Jak pisze "Daily Star" Naukowcy z Centrum Interdyscyplinarnego w Hercjji, w Izraelu sprawdzili relację pomiędzy myśleniem o seksie a cielesnym spełnieniem.
Uczestnicy badania zostali poproszeni o fantazjowanie w ciągu dnia na temat swoich partnerów życiowych (w przypadku singli o kimkolwiek). Następnie badani mieli opowiadać o swoich brudnych myślach, aby nauczyć się czegoś o sobie.

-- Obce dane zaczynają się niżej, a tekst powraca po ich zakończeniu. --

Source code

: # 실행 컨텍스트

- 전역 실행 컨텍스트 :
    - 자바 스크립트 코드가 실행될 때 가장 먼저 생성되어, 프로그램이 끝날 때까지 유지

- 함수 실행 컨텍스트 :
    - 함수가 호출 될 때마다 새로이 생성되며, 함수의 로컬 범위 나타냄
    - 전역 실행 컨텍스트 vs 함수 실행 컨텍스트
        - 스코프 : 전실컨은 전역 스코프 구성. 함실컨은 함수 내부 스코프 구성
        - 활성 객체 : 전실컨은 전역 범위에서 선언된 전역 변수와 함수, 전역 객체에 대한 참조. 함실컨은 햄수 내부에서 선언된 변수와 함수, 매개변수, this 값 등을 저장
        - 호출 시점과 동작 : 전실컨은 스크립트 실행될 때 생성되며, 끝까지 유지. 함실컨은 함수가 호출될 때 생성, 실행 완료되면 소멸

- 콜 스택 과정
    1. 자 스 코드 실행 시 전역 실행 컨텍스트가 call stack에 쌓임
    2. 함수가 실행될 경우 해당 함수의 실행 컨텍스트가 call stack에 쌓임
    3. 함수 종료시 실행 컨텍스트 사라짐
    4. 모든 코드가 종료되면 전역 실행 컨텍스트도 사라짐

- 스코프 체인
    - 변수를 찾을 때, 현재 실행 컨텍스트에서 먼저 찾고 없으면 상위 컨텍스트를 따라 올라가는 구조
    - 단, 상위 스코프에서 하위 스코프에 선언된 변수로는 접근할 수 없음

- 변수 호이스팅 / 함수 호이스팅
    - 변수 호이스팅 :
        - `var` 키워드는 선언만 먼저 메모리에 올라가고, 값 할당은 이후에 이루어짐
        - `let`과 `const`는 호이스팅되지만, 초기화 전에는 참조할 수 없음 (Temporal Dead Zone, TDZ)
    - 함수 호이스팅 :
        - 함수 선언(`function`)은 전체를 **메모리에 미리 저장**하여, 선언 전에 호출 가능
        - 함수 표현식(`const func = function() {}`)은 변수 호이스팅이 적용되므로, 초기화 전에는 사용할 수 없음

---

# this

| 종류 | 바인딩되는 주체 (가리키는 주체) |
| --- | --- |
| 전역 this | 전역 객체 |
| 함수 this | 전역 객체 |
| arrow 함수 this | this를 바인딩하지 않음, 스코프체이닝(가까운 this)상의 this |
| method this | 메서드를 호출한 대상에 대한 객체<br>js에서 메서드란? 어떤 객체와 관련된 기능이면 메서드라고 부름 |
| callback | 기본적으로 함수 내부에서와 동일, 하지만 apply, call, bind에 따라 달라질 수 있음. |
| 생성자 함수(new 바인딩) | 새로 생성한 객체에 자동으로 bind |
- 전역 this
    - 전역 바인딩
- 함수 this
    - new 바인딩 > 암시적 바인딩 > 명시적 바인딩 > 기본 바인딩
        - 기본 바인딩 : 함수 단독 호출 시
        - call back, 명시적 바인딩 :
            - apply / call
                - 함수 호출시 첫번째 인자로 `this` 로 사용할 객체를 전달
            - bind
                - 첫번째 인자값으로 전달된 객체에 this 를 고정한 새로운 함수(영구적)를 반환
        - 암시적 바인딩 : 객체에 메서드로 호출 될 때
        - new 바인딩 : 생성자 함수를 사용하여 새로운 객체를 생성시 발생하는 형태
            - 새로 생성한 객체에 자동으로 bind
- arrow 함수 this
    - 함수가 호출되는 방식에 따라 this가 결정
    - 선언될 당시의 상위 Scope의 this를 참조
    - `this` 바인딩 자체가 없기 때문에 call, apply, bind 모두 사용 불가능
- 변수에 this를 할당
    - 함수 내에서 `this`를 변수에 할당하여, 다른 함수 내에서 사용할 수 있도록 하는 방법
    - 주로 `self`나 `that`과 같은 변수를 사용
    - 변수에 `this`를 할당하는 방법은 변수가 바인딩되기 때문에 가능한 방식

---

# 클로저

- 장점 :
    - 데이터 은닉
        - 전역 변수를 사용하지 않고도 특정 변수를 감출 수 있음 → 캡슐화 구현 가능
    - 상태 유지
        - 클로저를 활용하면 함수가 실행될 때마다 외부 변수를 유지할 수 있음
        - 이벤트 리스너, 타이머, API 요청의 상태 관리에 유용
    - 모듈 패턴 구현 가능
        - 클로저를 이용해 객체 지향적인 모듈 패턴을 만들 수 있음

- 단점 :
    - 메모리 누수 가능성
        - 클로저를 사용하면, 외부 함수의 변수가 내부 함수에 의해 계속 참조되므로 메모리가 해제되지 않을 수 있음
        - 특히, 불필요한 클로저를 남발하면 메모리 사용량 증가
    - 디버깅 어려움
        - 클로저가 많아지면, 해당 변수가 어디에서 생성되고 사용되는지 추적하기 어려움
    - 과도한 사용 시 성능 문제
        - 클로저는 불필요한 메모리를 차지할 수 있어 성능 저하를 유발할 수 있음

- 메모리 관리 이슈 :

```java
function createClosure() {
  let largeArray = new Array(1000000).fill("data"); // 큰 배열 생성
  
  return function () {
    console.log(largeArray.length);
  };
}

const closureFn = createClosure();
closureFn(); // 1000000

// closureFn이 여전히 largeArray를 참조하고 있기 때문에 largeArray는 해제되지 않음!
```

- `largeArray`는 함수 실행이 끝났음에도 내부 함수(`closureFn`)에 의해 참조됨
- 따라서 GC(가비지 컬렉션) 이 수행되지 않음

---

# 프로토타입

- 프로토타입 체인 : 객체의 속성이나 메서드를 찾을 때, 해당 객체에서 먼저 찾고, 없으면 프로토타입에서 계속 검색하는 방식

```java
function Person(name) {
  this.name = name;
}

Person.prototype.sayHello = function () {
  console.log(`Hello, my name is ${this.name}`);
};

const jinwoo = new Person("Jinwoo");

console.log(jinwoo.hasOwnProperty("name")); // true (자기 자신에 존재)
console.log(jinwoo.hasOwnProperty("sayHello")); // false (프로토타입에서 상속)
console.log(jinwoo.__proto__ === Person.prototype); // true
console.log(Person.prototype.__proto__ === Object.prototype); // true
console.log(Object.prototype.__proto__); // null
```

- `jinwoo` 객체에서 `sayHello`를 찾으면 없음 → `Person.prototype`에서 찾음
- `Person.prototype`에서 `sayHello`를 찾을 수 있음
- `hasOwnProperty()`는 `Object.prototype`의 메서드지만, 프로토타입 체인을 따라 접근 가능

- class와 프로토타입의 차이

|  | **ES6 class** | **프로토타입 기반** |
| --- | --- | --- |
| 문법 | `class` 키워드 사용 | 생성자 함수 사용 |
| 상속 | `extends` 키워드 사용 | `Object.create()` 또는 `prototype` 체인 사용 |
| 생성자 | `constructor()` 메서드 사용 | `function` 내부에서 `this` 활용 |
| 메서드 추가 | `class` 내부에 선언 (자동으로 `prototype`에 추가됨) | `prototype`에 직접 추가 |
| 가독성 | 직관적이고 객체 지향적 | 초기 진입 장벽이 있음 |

Większość z nich przyznała, że znacząco wzmogło to u nich ochotę na seks - zarówno w przypadku będących w stałym związku, jak i tych niemających partnera. Autorzy badania przyznali, że fantazjowanie pomaga w pozbyciu się negatywnych myśli, stresu i strachu, jakie często towarzyszą ludziom podczas łóżkowych zabaw.
Rozmowa o swoich preferencjach również jest ważna - pozwala na stworzenie więzi z partnerem. W skrócie - jeśli często miewasz fantazje o swojej drugiej połówce, będzie ci się z nią lepiej żyło.